Overview of this campaign
The Evening Standard’s annual list of ‘influentials’ has become the definitive guide to the 1000 individuals who at that moment in time give direction to the UK’s capital city. Yet what began life as a chance to recognise excellence and inspiration is now a major news item in its own right. In 2015, the Standard’s index, branded the ‘Progress 1000’, reached new heights with a celebratory event to accompany the list's launch.
The Standard is London’s most wide-reaching print media platform, with a daily print-run of more than 900,000. With an ever-growing digital reach too, the paper is read in one format or another by over 2million people every day. With that level of audience, the Standard is more than just a reporter of London’s events; it is part of the city’s fabric. But it has to work hard to maintain that position. The Progress 1000 is a key part of the process.
By curating an annual list of London’s influentials, the Standard both underscores its significance as a determiner of the city’s trends and direction, while also showing its support of those who seek to push London forward. This chimes with the stated aims of the Standard's proprietor, Evgeny Lebedev, and his father Alexander. When the Lebedevs purchased the title seven years ago they made clear that they wished it to be more celebratory of London's achievements.
Turning the Progress 1000 into an event ensures it is more than simply another list of great and good: it becomes a story in its own right, delivering interesting coverage across multiple platforms. We engage our audience while simultaneously placing the Standard’s brand front and centre.
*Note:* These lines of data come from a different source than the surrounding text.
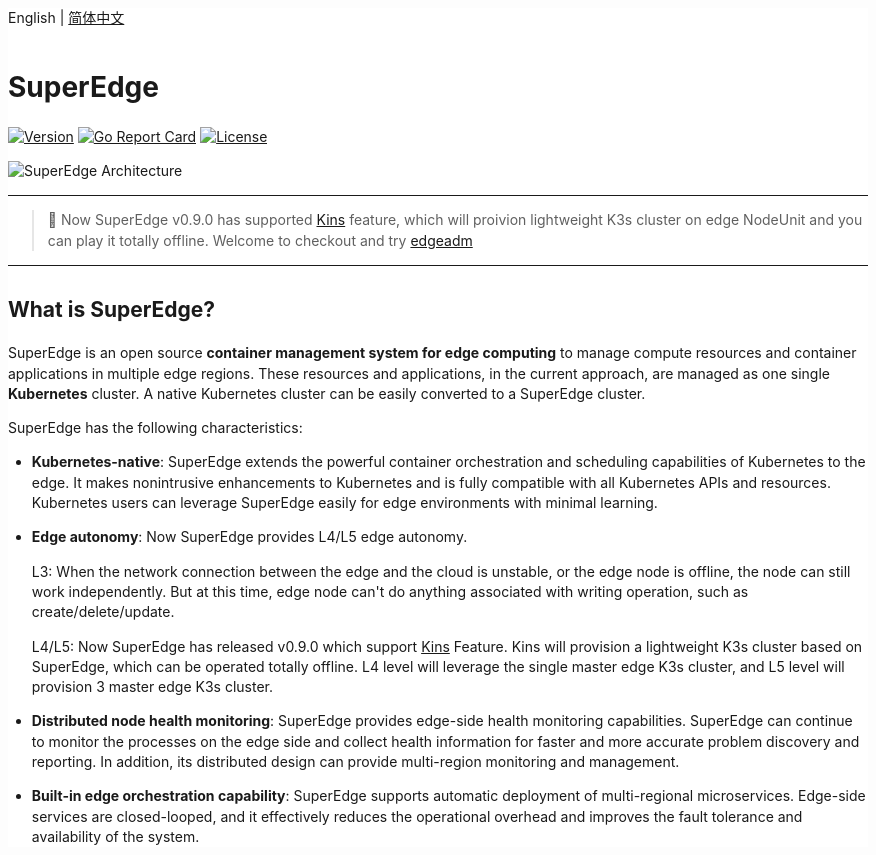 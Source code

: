 English | [简体中文](./README_CN.md)

# SuperEdge

[![Version](https://img.shields.io/badge/SuperEdge-0.8.0-blue)](https://github.com/superedge/superedge/releases)
[![Go Report Card](https://goreportcard.com/badge/github.com/superedge/superedge)](https://goreportcard.com/report/github.com/superedge/superedge)
[![License](https://img.shields.io/badge/License-Apache--2.0-orange)](https://www.apache.org/licenses/LICENSE-2.0.html)

<div align="left">
  <img src="docs/img/SuperEdge-icon-color.png" width=30% title="SuperEdge Architecture">
</div>

---

> 👋 Now SuperEdge v0.9.0 has supported [Kins](docs/components/kins_CN.md) feature, which will proivion lightweight K3s cluster on edge NodeUnit and you can play it totally offline. Welcome to checkout and try [edgeadm](https://github.com/superedge/edgeadm/releases/tag/v0.9.0)

----

## What is SuperEdge?

SuperEdge is an open source **container management system for edge computing** to manage compute resources and container applications in multiple edge regions. These resources and applications, in the current approach, are managed as one single **Kubernetes** cluster. A native Kubernetes cluster can be easily converted to a SuperEdge cluster.

SuperEdge has the following characteristics:

* **Kubernetes-native**: SuperEdge extends the powerful container orchestration and scheduling capabilities of Kubernetes to the edge. It makes nonintrusive enhancements to Kubernetes and is fully compatible with all Kubernetes APIs and resources. Kubernetes users can leverage SuperEdge easily for edge environments with minimal learning.

* **Edge autonomy**: Now SuperEdge provides L4/L5 edge autonomy. 
  
  L3: When the network connection between the edge and the cloud is unstable, or the edge node is offline, the node can still work independently. But at this time, edge node can't do anything associated with writing operation, such as create/delete/update.
  
  L4/L5: Now SuperEdge has released v0.9.0 which support [Kins](docs/components/kins_CN.md) Feature. Kins will provision a lightweight K3s cluster based on SuperEdge, which can be operated totally offline. L4 level will leverage the single master edge K3s cluster, and L5 level will provision 3 master edge K3s cluster.

* **Distributed node health monitoring**: SuperEdge provides edge-side health monitoring capabilities. SuperEdge can continue to monitor the processes on the edge side and collect health information for faster and more accurate problem discovery and reporting. In addition, its distributed design can provide multi-region monitoring and management.

* **Built-in edge orchestration capability**: SuperEdge supports automatic deployment of multi-regional microservices.
  Edge-side services are closed-looped, and it effectively reduces the operational overhead and improves the fault
  tolerance and availability of the system.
Standard editor Sarah Sands summed up the Progress 1000 at the launch party thus: “Tonight we celebrate progress, the impulse which makes a city world class. Our progress makers are the people who keep London on the move today and have a vision of how we stay out in front tomorrow.”
Results for this campaign
The full Progress 1000 list was only unveiled at the party on 16 September but in the month leading up to it the Evening Standard dedicated considerable coverage to the Londoners who had made it into the elite. We also announced details about the Progress 1000 party at which the full list was to be revealed. Bit by bit we ramped up excitement about the event, revealing: the location (the nearly-complete Crossrail station at Canary Wharf, especially chosen to fit the theme of progress); the guest-list (politicians, stars or stage and screen, top entrepreneurs); the entertainment (up and coming singer Ella Eyre).
The number attending the launch surpassed a thousand, and included most of those on the list. As guests mingled the Standard’s editor announced the Progress 1000’s most influential Londoner. At this juncture, the names of the Progress 1000 were projected onto the wall of the event space.
A 150-page, full-colour,book of the Progress 1000 was distributed as guests departed. It had a total print run of 20,000 and was delivered by hand to key London postcodes and institutions. The book was also published as a digital pdf replica and as a special interactive app for mobile as well as tablet. Reports of the event in the next day’s Evening Standard were enhanced with video footage at standard.co.uk. There was also extensive coverage on the Standard’s sister TV channel, London Live.
The value for corporate partners of the event is significant. In 2015 the Progress 1000 had three headline sponsors: Canary Wharf Group, Citi and Crossrail. The book featuring the list of leading Londoners was sponsored separately by house builder Berkeley Group. Sponsors were able to access considerable branding opportunities and were mentioned in connection with the event on numerous occasions in print and online, as well as on London Live and many third party media.